**Task details:**
Each record needs to be echoed exactly; can you do that?

__________

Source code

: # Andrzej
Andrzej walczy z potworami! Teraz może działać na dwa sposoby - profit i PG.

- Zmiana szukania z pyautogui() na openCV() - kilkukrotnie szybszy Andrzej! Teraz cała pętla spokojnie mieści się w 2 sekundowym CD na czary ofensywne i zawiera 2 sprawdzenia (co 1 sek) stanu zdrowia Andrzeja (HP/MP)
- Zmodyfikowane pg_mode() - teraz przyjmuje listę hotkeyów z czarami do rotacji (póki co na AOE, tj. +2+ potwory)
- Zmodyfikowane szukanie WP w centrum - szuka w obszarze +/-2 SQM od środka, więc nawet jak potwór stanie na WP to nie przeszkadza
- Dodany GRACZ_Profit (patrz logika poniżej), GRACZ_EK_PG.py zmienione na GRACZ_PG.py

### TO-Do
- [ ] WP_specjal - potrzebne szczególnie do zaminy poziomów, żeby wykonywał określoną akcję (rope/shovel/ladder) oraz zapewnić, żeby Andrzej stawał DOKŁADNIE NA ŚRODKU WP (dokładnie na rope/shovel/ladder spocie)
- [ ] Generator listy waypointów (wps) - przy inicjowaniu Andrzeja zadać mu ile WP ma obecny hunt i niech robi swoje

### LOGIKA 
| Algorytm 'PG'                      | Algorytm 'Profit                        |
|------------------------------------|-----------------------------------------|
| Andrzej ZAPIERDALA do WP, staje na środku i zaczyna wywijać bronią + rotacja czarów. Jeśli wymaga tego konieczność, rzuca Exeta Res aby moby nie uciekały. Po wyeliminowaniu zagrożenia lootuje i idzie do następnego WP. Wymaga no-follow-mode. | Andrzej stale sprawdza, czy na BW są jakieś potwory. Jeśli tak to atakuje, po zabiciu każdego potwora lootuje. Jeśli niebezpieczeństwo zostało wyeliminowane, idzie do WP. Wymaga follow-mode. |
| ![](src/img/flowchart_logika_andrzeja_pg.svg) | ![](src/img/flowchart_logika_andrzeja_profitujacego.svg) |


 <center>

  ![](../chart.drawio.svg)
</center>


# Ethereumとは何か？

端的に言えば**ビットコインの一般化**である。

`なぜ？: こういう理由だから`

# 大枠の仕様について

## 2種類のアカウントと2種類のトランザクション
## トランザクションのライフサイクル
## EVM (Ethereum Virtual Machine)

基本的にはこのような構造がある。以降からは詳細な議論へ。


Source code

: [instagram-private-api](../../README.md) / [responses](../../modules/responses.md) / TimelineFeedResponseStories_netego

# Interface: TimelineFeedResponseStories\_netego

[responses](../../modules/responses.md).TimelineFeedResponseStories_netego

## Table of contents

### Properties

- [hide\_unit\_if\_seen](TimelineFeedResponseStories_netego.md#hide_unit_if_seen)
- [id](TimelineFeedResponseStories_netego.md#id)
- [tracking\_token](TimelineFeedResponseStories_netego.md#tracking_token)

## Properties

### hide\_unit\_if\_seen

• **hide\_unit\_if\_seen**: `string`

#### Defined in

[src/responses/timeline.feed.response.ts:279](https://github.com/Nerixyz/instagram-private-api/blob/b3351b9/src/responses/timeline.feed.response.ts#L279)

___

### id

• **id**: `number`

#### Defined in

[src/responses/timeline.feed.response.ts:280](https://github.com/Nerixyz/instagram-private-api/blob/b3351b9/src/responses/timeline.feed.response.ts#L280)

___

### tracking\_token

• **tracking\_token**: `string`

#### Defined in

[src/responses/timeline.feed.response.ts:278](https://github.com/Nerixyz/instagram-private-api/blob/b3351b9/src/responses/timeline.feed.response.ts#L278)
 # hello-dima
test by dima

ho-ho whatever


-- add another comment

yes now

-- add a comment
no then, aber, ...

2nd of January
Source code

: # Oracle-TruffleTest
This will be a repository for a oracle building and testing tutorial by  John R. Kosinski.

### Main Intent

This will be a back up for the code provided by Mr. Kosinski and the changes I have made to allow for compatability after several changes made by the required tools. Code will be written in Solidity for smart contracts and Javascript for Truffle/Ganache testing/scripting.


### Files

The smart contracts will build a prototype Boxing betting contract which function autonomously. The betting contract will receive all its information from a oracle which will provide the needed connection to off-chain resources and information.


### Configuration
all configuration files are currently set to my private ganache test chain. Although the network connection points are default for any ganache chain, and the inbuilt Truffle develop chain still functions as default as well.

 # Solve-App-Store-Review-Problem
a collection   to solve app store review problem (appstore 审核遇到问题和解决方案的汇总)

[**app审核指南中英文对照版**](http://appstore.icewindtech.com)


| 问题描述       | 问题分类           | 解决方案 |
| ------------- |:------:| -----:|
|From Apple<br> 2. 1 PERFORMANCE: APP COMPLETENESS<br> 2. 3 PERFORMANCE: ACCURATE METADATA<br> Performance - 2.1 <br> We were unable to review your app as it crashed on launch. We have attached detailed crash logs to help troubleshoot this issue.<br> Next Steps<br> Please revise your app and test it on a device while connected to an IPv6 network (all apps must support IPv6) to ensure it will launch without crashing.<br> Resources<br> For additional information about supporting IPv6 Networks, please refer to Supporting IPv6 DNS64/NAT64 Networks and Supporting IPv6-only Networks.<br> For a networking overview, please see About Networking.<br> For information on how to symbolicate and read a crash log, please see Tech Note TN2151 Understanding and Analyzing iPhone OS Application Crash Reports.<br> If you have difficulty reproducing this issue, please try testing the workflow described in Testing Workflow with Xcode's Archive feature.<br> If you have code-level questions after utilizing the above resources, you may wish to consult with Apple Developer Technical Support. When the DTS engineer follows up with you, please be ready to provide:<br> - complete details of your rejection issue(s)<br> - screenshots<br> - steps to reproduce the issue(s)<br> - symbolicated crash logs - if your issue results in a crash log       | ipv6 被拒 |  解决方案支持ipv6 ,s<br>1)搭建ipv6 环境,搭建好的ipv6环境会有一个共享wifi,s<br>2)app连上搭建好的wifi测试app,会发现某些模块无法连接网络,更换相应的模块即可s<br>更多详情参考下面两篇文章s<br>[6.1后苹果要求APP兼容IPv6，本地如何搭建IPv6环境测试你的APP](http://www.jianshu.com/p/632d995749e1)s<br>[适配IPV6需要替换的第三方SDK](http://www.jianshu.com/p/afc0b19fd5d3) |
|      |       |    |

__________

**Solution for this task:**
Source code

: # Andrzej
Andrzej walczy z potworami! Teraz może działać na dwa sposoby - profit i PG.

- Zmiana szukania z pyautogui() na openCV() - kilkukrotnie szybszy Andrzej! Teraz cała pętla spokojnie mieści się w 2 sekundowym CD na czary ofensywne i zawiera 2 sprawdzenia (co 1 sek) stanu zdrowia Andrzeja (HP/MP)
- Zmodyfikowane pg_mode() - teraz przyjmuje listę hotkeyów z czarami do rotacji (póki co na AOE, tj. +2+ potwory)
- Zmodyfikowane szukanie WP w centrum - szuka w obszarze +/-2 SQM od środka, więc nawet jak potwór stanie na WP to nie przeszkadza
- Dodany GRACZ_Profit (patrz logika poniżej), GRACZ_EK_PG.py zmienione na GRACZ_PG.py

### TO-Do
- [ ] WP_specjal - potrzebne szczególnie do zaminy poziomów, żeby wykonywał określoną akcję (rope/shovel/ladder) oraz zapewnić, żeby Andrzej stawał DOKŁADNIE NA ŚRODKU WP (dokładnie na rope/shovel/ladder spocie)
- [ ] Generator listy waypointów (wps) - przy inicjowaniu Andrzeja zadać mu ile WP ma obecny hunt i niech robi swoje

### LOGIKA 
| Algorytm 'PG'                      | Algorytm 'Profit                        |
|------------------------------------|-----------------------------------------|
| Andrzej ZAPIERDALA do WP, staje na środku i zaczyna wywijać bronią + rotacja czarów. Jeśli wymaga tego konieczność, rzuca Exeta Res aby moby nie uciekały. Po wyeliminowaniu zagrożenia lootuje i idzie do następnego WP. Wymaga no-follow-mode. | Andrzej stale sprawdza, czy na BW są jakieś potwory. Jeśli tak to atakuje, po zabiciu każdego potwora lootuje. Jeśli niebezpieczeństwo zostało wyeliminowane, idzie do WP. Wymaga follow-mode. |
| ![](src/img/flowchart_logika_andrzeja_pg.svg) | ![](src/img/flowchart_logika_andrzeja_profitujacego.svg) |


 <center>

  ![](../chart.drawio.svg)
</center>


# Ethereumとは何か？

端的に言えば**ビットコインの一般化**である。

`なぜ？: こういう理由だから`

# 大枠の仕様について

## 2種類のアカウントと2種類のトランザクション
## トランザクションのライフサイクル
## EVM (Ethereum Virtual Machine)

基本的にはこのような構造がある。以降からは詳細な議論へ。


Source code

: [instagram-private-api](../../README.md) / [responses](../../modules/responses.md) / TimelineFeedResponseStories_netego

# Interface: TimelineFeedResponseStories\_netego

[responses](../../modules/responses.md).TimelineFeedResponseStories_netego

## Table of contents

### Properties

- [hide\_unit\_if\_seen](TimelineFeedResponseStories_netego.md#hide_unit_if_seen)
- [id](TimelineFeedResponseStories_netego.md#id)
- [tracking\_token](TimelineFeedResponseStories_netego.md#tracking_token)

## Properties

### hide\_unit\_if\_seen

• **hide\_unit\_if\_seen**: `string`

#### Defined in

[src/responses/timeline.feed.response.ts:279](https://github.com/Nerixyz/instagram-private-api/blob/b3351b9/src/responses/timeline.feed.response.ts#L279)

___

### id

• **id**: `number`

#### Defined in

[src/responses/timeline.feed.response.ts:280](https://github.com/Nerixyz/instagram-private-api/blob/b3351b9/src/responses/timeline.feed.response.ts#L280)

___

### tracking\_token

• **tracking\_token**: `string`

#### Defined in

[src/responses/timeline.feed.response.ts:278](https://github.com/Nerixyz/instagram-private-api/blob/b3351b9/src/responses/timeline.feed.response.ts#L278)
 # hello-dima
test by dima

ho-ho whatever


-- add another comment

yes now

-- add a comment
no then, aber, ...

2nd of January
Source code

: # Oracle-TruffleTest
This will be a repository for a oracle building and testing tutorial by  John R. Kosinski.

### Main Intent

This will be a back up for the code provided by Mr. Kosinski and the changes I have made to allow for compatability after several changes made by the required tools. Code will be written in Solidity for smart contracts and Javascript for Truffle/Ganache testing/scripting.


### Files

The smart contracts will build a prototype Boxing betting contract which function autonomously. The betting contract will receive all its information from a oracle which will provide the needed connection to off-chain resources and information.


### Configuration
all configuration files are currently set to my private ganache test chain. Although the network connection points are default for any ganache chain, and the inbuilt Truffle develop chain still functions as default as well.

 # Solve-App-Store-Review-Problem
a collection   to solve app store review problem (appstore 审核遇到问题和解决方案的汇总)

[**app审核指南中英文对照版**](http://appstore.icewindtech.com)


| 问题描述       | 问题分类           | 解决方案 |
| ------------- |:------:| -----:|
|From Apple<br> 2. 1 PERFORMANCE: APP COMPLETENESS<br> 2. 3 PERFORMANCE: ACCURATE METADATA<br> Performance - 2.1 <br> We were unable to review your app as it crashed on launch. We have attached detailed crash logs to help troubleshoot this issue.<br> Next Steps<br> Please revise your app and test it on a device while connected to an IPv6 network (all apps must support IPv6) to ensure it will launch without crashing.<br> Resources<br> For additional information about supporting IPv6 Networks, please refer to Supporting IPv6 DNS64/NAT64 Networks and Supporting IPv6-only Networks.<br> For a networking overview, please see About Networking.<br> For information on how to symbolicate and read a crash log, please see Tech Note TN2151 Understanding and Analyzing iPhone OS Application Crash Reports.<br> If you have difficulty reproducing this issue, please try testing the workflow described in Testing Workflow with Xcode's Archive feature.<br> If you have code-level questions after utilizing the above resources, you may wish to consult with Apple Developer Technical Support. When the DTS engineer follows up with you, please be ready to provide:<br> - complete details of your rejection issue(s)<br> - screenshots<br> - steps to reproduce the issue(s)<br> - symbolicated crash logs - if your issue results in a crash log       | ipv6 被拒 |  解决方案支持ipv6 ,s<br>1)搭建ipv6 环境,搭建好的ipv6环境会有一个共享wifi,s<br>2)app连上搭建好的wifi测试app,会发现某些模块无法连接网络,更换相应的模块即可s<br>更多详情参考下面两篇文章s<br>[6.1后苹果要求APP兼容IPv6，本地如何搭建IPv6环境测试你的APP](http://www.jianshu.com/p/632d995749e1)s<br>[适配IPV6需要替换的第三方SDK](http://www.jianshu.com/p/afc0b19fd5d3) |
|      |       |    |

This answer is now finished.